Which Drugs are Affected?
To add to the complexity, not all drugs are subject to the payment reduction and billing requirements. The drugs impacted are individually-reimbursed products with a status indicator of “K” as part of the Outpatient Prospective Payment System (OPPS) classification.
You must identify which items apply to you and plan to update existing billing systems. For help in identifying the drugs specific to your organization, please reach out to me directly via LinkedIn. Happy to help!
'JG' or 'TB'?
Most likely, you will need to overhaul your billing systems. You will also need to update your billing systems whenever you start administering new drugs at your facility.
If you are a DSH or a RRC, the "JG" modifier should be applied to applicable OPPS drugs (status indicator “K”). The JG modifier describes the claim as a “Drug or Biological acquired with 340B Drug Discount Program” and will trigger the payment reduction. Additionally, for status indicator "G" drugs, you are required to apply the TB modifier.
If you are a PPS-exempt Cancer Center, children’s hospital, or rural SCH, the "TB" modifier should be used for status indicators "G" and “K” drugs.
The “TB” modifier describes the claim as a “Drug or Biological acquired with 340B Drug Discount Program, Reported for Informational Purposes”. It will NOT trigger a payment reduction.
Educate your billing office personnel, compliance officers, and staff regarding the significance of correct billing practices -- and remember, incorrect billing practice is considered Medicare fraud. These new codes and related review will certainly serve as “low-hanging fruit” during a Recovery Audit Contractor (RAC) audit.
Defrauding the Federal Government and its programs is illegal. Committing Medicare fraud exposes individuals or entities to potential criminal and civil liability, and may lead to imprisonment, fines, and penalties. Criminal and civil penalties for Medicare fraud reflect the serious harms associated with health care fraud and the need for aggressive and appropriate intervention. Providers and health care organizations involved in health care fraud risk exclusion from participating in all Federal health care programs and risk losing their professional licenses.

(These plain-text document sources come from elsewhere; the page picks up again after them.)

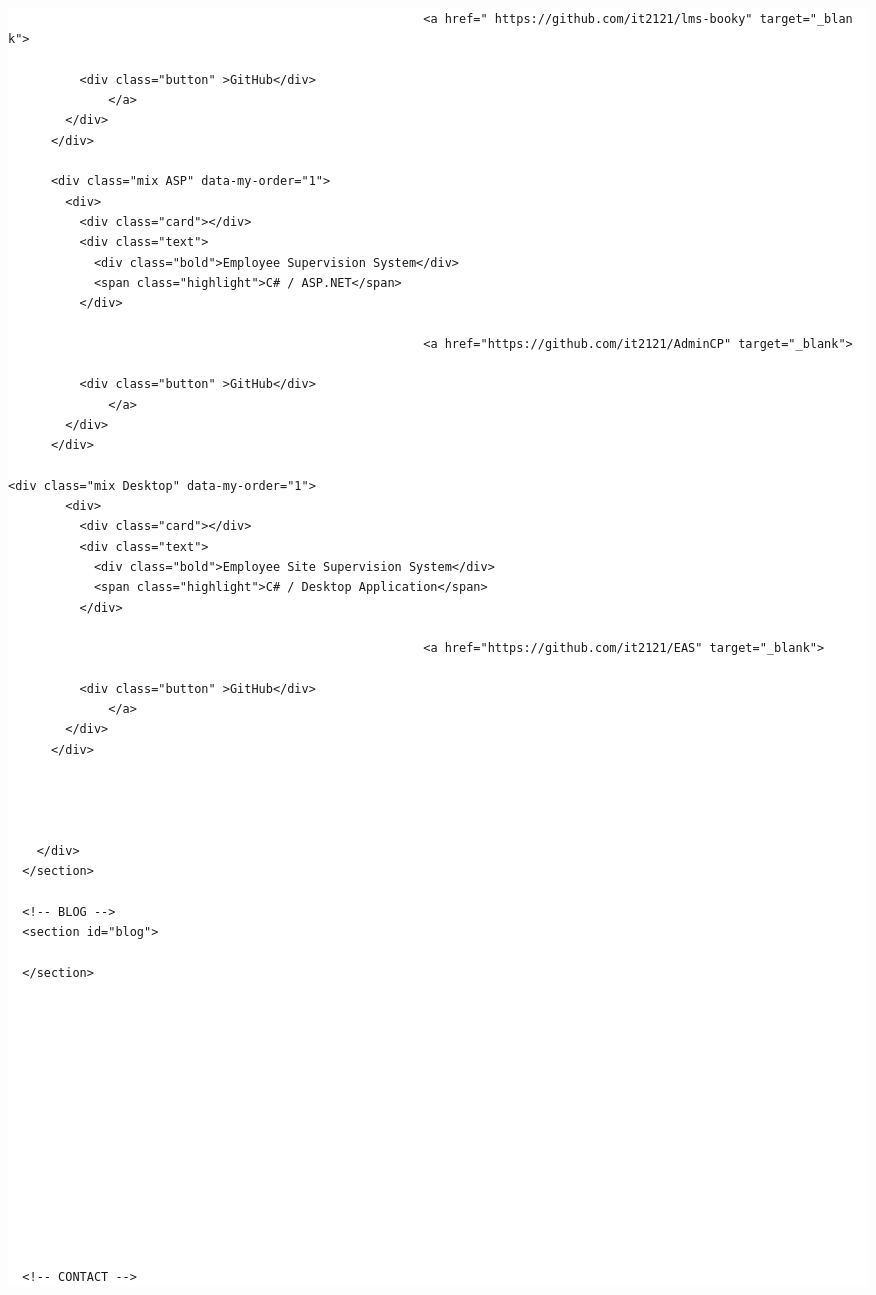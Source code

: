                                                               <a href=" https://github.com/it2121/lms-booky" target="_blank">

              <div class="button" >GitHub</div>
                  </a>
            </div>
          </div>

          <div class="mix ASP" data-my-order="1">
            <div>
              <div class="card"></div>
              <div class="text">
                <div class="bold">Employee Supervision System</div>
                <span class="highlight">C# / ASP.NET</span>
              </div>
             
                                                              <a href="https://github.com/it2121/AdminCP" target="_blank">

              <div class="button" >GitHub</div>
                  </a>
            </div>
          </div>

    <div class="mix Desktop" data-my-order="1">
            <div>
              <div class="card"></div>
              <div class="text">
                <div class="bold">Employee Site Supervision System</div>
                <span class="highlight">C# / Desktop Application</span>
              </div>
             
                                                              <a href="https://github.com/it2121/EAS" target="_blank">

              <div class="button" >GitHub</div>
                  </a>
            </div>
          </div>




        </div>
      </section>

      <!-- BLOG -->
      <section id="blog">
     
      </section>

      












      <!-- CONTACT -->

Finally, a recommendation: As an increasing number of interested parties put their hands into the 340B program, it might behoove you to consider a complete review of your program. After working with more than 50 covered entities, I have yet to see a single entity that was not sitting upon undiscovered opportunity to expand its 340B program.
Editor's Note: This is part two of a two-part series written by guest blogger, independent 340B consultant and Vice President, Pharmacy Services at Great Plains Health Alliance Timothy Kerr. Read part 1 - Medicare Part B 340B Cuts: What You Need to Know - here.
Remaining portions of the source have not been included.